+++ Data extract +++

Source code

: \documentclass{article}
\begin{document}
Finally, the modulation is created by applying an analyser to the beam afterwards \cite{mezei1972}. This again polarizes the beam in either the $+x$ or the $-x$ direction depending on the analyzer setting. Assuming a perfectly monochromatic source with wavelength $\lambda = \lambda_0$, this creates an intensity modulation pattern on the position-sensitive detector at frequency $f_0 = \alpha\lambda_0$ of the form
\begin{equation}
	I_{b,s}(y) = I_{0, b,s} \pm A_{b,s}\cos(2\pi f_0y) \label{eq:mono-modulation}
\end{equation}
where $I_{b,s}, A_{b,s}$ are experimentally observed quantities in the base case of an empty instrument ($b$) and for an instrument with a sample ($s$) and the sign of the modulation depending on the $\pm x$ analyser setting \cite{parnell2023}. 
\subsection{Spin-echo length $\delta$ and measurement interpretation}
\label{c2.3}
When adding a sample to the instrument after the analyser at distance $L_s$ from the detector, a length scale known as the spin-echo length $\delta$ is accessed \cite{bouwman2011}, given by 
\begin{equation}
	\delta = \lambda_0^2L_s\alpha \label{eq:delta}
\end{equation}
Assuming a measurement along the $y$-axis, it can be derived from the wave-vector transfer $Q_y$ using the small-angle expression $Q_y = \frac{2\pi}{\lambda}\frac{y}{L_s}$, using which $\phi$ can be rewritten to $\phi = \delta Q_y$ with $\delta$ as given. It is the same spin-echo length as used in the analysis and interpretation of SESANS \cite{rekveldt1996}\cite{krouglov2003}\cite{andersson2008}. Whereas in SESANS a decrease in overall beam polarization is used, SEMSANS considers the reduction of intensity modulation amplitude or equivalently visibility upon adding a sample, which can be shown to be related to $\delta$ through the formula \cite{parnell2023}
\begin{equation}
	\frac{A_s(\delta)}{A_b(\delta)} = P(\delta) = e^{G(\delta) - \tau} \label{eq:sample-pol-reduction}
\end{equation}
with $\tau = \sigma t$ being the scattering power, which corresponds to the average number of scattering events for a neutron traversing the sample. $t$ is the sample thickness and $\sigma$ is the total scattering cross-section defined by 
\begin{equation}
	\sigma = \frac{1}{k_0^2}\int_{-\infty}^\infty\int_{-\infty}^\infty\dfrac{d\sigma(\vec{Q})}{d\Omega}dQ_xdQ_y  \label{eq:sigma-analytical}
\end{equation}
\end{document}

+++

_Exercise description:_
Return the entries above, every line intact.

_Output for this task:_
Source code

: \documentclass{article}
\begin{document}
Finally, the modulation is created by applying an analyser to the beam afterwards \cite{mezei1972}. This again polarizes the beam in either the $+x$ or the $-x$ direction depending on the analyzer setting. Assuming a perfectly monochromatic source with wavelength $\lambda = \lambda_0$, this creates an intensity modulation pattern on the position-sensitive detector at frequency $f_0 = \alpha\lambda_0$ of the form
\begin{equation}
	I_{b,s}(y) = I_{0, b,s} \pm A_{b,s}\cos(2\pi f_0y) \label{eq:mono-modulation}
\end{equation}
where $I_{b,s}, A_{b,s}$ are experimentally observed quantities in the base case of an empty instrument ($b$) and for an instrument with a sample ($s$) and the sign of the modulation depending on the $\pm x$ analyser setting \cite{parnell2023}. 
\subsection{Spin-echo length $\delta$ and measurement interpretation}
\label{c2.3}
When adding a sample to the instrument after the analyser at distance $L_s$ from the detector, a length scale known as the spin-echo length $\delta$ is accessed \cite{bouwman2011}, given by 
\begin{equation}
	\delta = \lambda_0^2L_s\alpha \label{eq:delta}
\end{equation}
Assuming a measurement along the $y$-axis, it can be derived from the wave-vector transfer $Q_y$ using the small-angle expression $Q_y = \frac{2\pi}{\lambda}\frac{y}{L_s}$, using which $\phi$ can be rewritten to $\phi = \delta Q_y$ with $\delta$ as given. It is the same spin-echo length as used in the analysis and interpretation of SESANS \cite{rekveldt1996}\cite{krouglov2003}\cite{andersson2008}. Whereas in SESANS a decrease in overall beam polarization is used, SEMSANS considers the reduction of intensity modulation amplitude or equivalently visibility upon adding a sample, which can be shown to be related to $\delta$ through the formula \cite{parnell2023}
\begin{equation}
	\frac{A_s(\delta)}{A_b(\delta)} = P(\delta) = e^{G(\delta) - \tau} \label{eq:sample-pol-reduction}
\end{equation}
with $\tau = \sigma t$ being the scattering power, which corresponds to the average number of scattering events for a neutron traversing the sample. $t$ is the sample thickness and $\sigma$ is the total scattering cross-section defined by 
\begin{equation}
	\sigma = \frac{1}{k_0^2}\int_{-\infty}^\infty\int_{-\infty}^\infty\dfrac{d\sigma(\vec{Q})}{d\Omega}dQ_xdQ_y  \label{eq:sigma-analytical}
\end{equation}
\end{document}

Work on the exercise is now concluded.